Mais personne ne se plaint, si l'idée de faire demi-tour ou de changer d'objectif a effleuré l'esprit de chacun, personne n'en a émis l'hypothèse, alors on monte... La pluie redouble de violence : test de l'imperméabilité du futal et du reste. Jean décide de faire demi-tour juste en dessous de Lapras. Au refuge on se regarde tous et on opte pour la persévérance.
La pente devient plus raide mais la neige, elle, reste pourrie. A tel point que la trace devient pénible. On en est à se demander même si toute la pente détrempée jusqu'au sol ne va pas s'effondrer. Les ARVAs ne seraient pas d'un grand secours, dans une telle avalanche, concassé que l'on serait ! Du coup on garde nos distances et choisissons de passer par les plaques d'herbe ici et là, elle au moins reste bien accrochée à la montagne
A 200 mètres de la crête sommitale on jette l'éponge (gorgée d'eau comme le reste). Il y a un replat avec une corniche et Jolly s'adonne à sa marotte : le saut de corniche, il excelle dans cette activité. La chape de béton nous happe par moment, nous encerclant dans une brume inquiétante. Ambiance irréelle ou surréaliste on ne sait plus.

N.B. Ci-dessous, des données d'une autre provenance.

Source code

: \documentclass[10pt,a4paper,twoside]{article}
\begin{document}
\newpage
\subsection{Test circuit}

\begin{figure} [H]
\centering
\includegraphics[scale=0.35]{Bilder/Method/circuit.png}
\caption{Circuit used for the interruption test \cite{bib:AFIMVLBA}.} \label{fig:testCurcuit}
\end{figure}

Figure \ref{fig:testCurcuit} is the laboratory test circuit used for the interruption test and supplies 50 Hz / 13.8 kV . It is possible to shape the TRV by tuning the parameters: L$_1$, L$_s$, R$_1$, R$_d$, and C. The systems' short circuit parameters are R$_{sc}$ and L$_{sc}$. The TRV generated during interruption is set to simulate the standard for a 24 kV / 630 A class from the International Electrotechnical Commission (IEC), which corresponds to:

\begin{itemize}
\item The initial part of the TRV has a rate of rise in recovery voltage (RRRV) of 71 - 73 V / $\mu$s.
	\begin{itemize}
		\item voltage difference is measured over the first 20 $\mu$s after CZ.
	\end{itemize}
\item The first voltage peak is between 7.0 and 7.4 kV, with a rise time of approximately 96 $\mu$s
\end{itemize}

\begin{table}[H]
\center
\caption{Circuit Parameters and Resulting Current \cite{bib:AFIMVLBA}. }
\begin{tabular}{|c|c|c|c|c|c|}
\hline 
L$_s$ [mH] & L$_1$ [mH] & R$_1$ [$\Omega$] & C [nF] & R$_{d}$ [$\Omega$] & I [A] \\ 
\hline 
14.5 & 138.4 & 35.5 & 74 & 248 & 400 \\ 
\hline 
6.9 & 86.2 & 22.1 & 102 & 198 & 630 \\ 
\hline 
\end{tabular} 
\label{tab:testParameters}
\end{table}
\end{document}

La descente s'avère moins périlleuse que prévue, globalement elle est presque bonne, mais je ne peux pas être juge et partie. Avec les escalopes, je fais partie du manteau neigeux, c'est trop fastoche... A voir mes amis, la neige ne doit pas être si mauvaise ! La descente se déroule dans la beauté, car j'ai lu ce matin sur une affiche que la joie célèbre la beauté.... sans aucun doute !
D'ailleurs le ciel est de toute beauté, des strates de gris allant du plus clair au plus soutenu, jusqu'au noir de geai. Ce camaïeux de gris est zébré ça et là d'un trait de bleu lumineux. Je prends une photo mais je crois que j'y arrive finalement mieux avec des mots. De toutes manières, un ciel pareil, il faut le vivre.
... Je regarde maintenant Félix qui tourne inlassablement en roller sur l'anneau de vitesse de Grenoble et en haut, à travers les branches nues on aperçoit le plafond gris, il semble maintenant à une altitude vertigineuse, il dérive lentement accrochant seulement les plus hauts sommets dont le Pic du Loup.